Requirement:
Write every line of the material again exactly, with no pictures in the copy.

Task material:
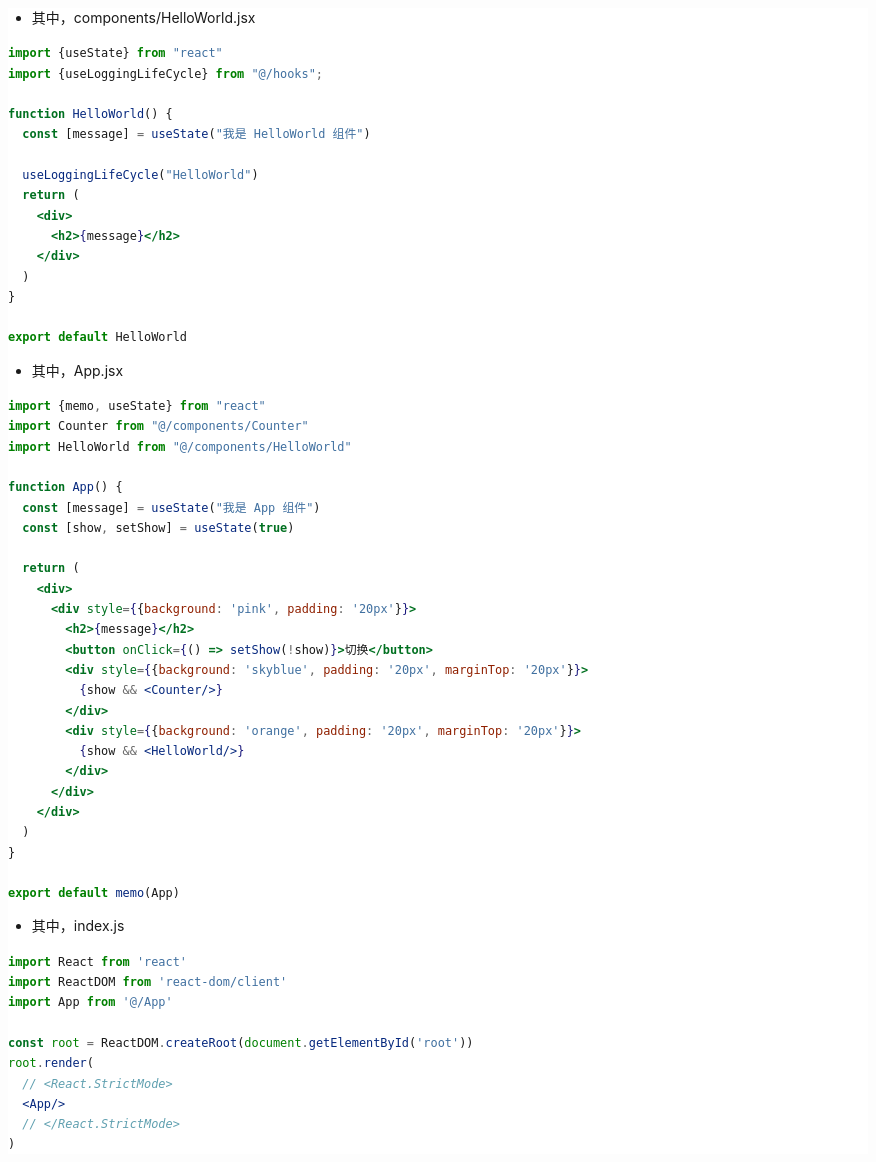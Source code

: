 
* 其中，components/HelloWorld.jsx

```jsx {2,7}
import {useState} from "react"
import {useLoggingLifeCycle} from "@/hooks";

function HelloWorld() {
  const [message] = useState("我是 HelloWorld 组件")
  
  useLoggingLifeCycle("HelloWorld")
  return (
    <div>
      <h2>{message}</h2>
    </div>
  )
}

export default HelloWorld
```

* 其中，App.jsx

```jsx {7,15,18}
import {memo, useState} from "react"
import Counter from "@/components/Counter"
import HelloWorld from "@/components/HelloWorld"

function App() {
  const [message] = useState("我是 App 组件")
  const [show, setShow] = useState(true)
  
  return (
    <div>
      <div style={{background: 'pink', padding: '20px'}}>
        <h2>{message}</h2>
        <button onClick={() => setShow(!show)}>切换</button>
        <div style={{background: 'skyblue', padding: '20px', marginTop: '20px'}}>
          {show && <Counter/>}
        </div>
        <div style={{background: 'orange', padding: '20px', marginTop: '20px'}}>
          {show && <HelloWorld/>}
        </div>
      </div>
    </div>
  )
}

export default memo(App)
```

* 其中，index.js

```jsx {7,9}
import React from 'react'
import ReactDOM from 'react-dom/client'
import App from '@/App'

const root = ReactDOM.createRoot(document.getElementById('root'))
root.render(
  // <React.StrictMode>
  <App/>
  // </React.StrictMode>
)
```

Result of this task:
Source code

: 
* 其中，components/HelloWorld.jsx

```jsx {2,7}
import {useState} from "react"
import {useLoggingLifeCycle} from "@/hooks";

function HelloWorld() {
  const [message] = useState("我是 HelloWorld 组件")
  
  useLoggingLifeCycle("HelloWorld")
  return (
    <div>
      <h2>{message}</h2>
    </div>
  )
}

export default HelloWorld
```

* 其中，App.jsx

```jsx {7,15,18}
import {memo, useState} from "react"
import Counter from "@/components/Counter"
import HelloWorld from "@/components/HelloWorld"

function App() {
  const [message] = useState("我是 App 组件")
  const [show, setShow] = useState(true)
  
  return (
    <div>
      <div style={{background: 'pink', padding: '20px'}}>
        <h2>{message}</h2>
        <button onClick={() => setShow(!show)}>切换</button>
        <div style={{background: 'skyblue', padding: '20px', marginTop: '20px'}}>
          {show && <Counter/>}
        </div>
        <div style={{background: 'orange', padding: '20px', marginTop: '20px'}}>
          {show && <HelloWorld/>}
        </div>
      </div>
    </div>
  )
}

export default memo(App)
```

* 其中，index.js

```jsx {7,9}
import React from 'react'
import ReactDOM from 'react-dom/client'
import App from '@/App'

const root = ReactDOM.createRoot(document.getElementById('root'))
root.render(
  // <React.StrictMode>
  <App/>
  // </React.StrictMode>
)
```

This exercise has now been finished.